§ WHAT THE TASK REQUIRES
Please provide the entries below again, word for word.

───

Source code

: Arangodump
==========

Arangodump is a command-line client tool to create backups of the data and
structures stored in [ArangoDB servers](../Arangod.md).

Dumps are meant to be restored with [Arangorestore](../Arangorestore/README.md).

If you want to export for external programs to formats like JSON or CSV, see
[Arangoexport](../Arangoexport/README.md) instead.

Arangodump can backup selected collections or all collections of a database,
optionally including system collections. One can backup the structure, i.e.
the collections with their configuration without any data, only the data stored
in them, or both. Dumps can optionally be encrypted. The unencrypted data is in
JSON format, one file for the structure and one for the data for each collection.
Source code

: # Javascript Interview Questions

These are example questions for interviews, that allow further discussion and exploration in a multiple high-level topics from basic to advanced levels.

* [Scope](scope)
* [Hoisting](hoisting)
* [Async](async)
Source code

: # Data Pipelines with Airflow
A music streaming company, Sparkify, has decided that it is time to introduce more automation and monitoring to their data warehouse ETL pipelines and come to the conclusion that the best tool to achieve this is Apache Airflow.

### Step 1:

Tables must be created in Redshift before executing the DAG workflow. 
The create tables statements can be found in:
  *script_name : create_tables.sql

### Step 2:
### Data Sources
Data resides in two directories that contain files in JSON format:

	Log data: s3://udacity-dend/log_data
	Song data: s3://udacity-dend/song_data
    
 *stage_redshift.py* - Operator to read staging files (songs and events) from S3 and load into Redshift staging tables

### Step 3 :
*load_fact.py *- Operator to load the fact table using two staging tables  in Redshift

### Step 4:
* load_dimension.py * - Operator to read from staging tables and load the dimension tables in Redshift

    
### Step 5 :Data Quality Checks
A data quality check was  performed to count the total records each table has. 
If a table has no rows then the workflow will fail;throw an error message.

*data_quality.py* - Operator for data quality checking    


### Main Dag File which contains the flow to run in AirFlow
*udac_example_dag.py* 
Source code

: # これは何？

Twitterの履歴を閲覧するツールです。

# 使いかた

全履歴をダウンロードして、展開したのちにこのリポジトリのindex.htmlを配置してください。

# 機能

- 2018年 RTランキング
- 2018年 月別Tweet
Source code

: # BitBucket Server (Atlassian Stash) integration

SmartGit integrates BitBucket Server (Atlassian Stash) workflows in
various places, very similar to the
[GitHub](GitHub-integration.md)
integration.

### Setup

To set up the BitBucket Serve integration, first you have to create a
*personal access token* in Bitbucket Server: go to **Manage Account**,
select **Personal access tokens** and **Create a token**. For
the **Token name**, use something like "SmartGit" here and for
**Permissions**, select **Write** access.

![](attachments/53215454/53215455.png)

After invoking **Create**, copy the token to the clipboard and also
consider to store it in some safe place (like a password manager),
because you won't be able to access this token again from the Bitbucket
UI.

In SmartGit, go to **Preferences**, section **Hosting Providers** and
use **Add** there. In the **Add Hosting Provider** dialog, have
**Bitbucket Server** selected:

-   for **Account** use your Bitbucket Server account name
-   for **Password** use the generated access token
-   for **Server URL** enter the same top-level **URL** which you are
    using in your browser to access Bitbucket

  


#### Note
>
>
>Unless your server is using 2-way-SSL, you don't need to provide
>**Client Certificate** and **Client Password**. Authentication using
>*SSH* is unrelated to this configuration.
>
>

───

§ SOLVED PROBLEM
Source code

: Arangodump
==========

Arangodump is a command-line client tool to create backups of the data and
structures stored in [ArangoDB servers](../Arangod.md).

Dumps are meant to be restored with [Arangorestore](../Arangorestore/README.md).

If you want to export for external programs to formats like JSON or CSV, see
[Arangoexport](../Arangoexport/README.md) instead.

Arangodump can backup selected collections or all collections of a database,
optionally including system collections. One can backup the structure, i.e.
the collections with their configuration without any data, only the data stored
in them, or both. Dumps can optionally be encrypted. The unencrypted data is in
JSON format, one file for the structure and one for the data for each collection.
Source code

: # Javascript Interview Questions

These are example questions for interviews, that allow further discussion and exploration in a multiple high-level topics from basic to advanced levels.

* [Scope](scope)
* [Hoisting](hoisting)
* [Async](async)
Source code

: # Data Pipelines with Airflow
A music streaming company, Sparkify, has decided that it is time to introduce more automation and monitoring to their data warehouse ETL pipelines and come to the conclusion that the best tool to achieve this is Apache Airflow.

### Step 1:

Tables must be created in Redshift before executing the DAG workflow. 
The create tables statements can be found in:
  *script_name : create_tables.sql

### Step 2:
### Data Sources
Data resides in two directories that contain files in JSON format:

	Log data: s3://udacity-dend/log_data
	Song data: s3://udacity-dend/song_data
    
 *stage_redshift.py* - Operator to read staging files (songs and events) from S3 and load into Redshift staging tables

### Step 3 :
*load_fact.py *- Operator to load the fact table using two staging tables  in Redshift

### Step 4:
* load_dimension.py * - Operator to read from staging tables and load the dimension tables in Redshift

    
### Step 5 :Data Quality Checks
A data quality check was  performed to count the total records each table has. 
If a table has no rows then the workflow will fail;throw an error message.

*data_quality.py* - Operator for data quality checking    


### Main Dag File which contains the flow to run in AirFlow
*udac_example_dag.py* 
Source code

: # これは何？

Twitterの履歴を閲覧するツールです。

# 使いかた

全履歴をダウンロードして、展開したのちにこのリポジトリのindex.htmlを配置してください。

# 機能

- 2018年 RTランキング
- 2018年 月別Tweet
Source code

: # BitBucket Server (Atlassian Stash) integration

SmartGit integrates BitBucket Server (Atlassian Stash) workflows in
various places, very similar to the
[GitHub](GitHub-integration.md)
integration.

### Setup

To set up the BitBucket Serve integration, first you have to create a
*personal access token* in Bitbucket Server: go to **Manage Account**,
select **Personal access tokens** and **Create a token**. For
the **Token name**, use something like "SmartGit" here and for
**Permissions**, select **Write** access.

![](attachments/53215454/53215455.png)

After invoking **Create**, copy the token to the clipboard and also
consider to store it in some safe place (like a password manager),
because you won't be able to access this token again from the Bitbucket
UI.

In SmartGit, go to **Preferences**, section **Hosting Providers** and
use **Add** there. In the **Add Hosting Provider** dialog, have
**Bitbucket Server** selected:

-   for **Account** use your Bitbucket Server account name
-   for **Password** use the generated access token
-   for **Server URL** enter the same top-level **URL** which you are
    using in your browser to access Bitbucket

  


#### Note
>
>
>Unless your server is using 2-way-SSL, you don't need to provide
>**Client Certificate** and **Client Password**. Authentication using
>*SSH* is unrelated to this configuration.
>
>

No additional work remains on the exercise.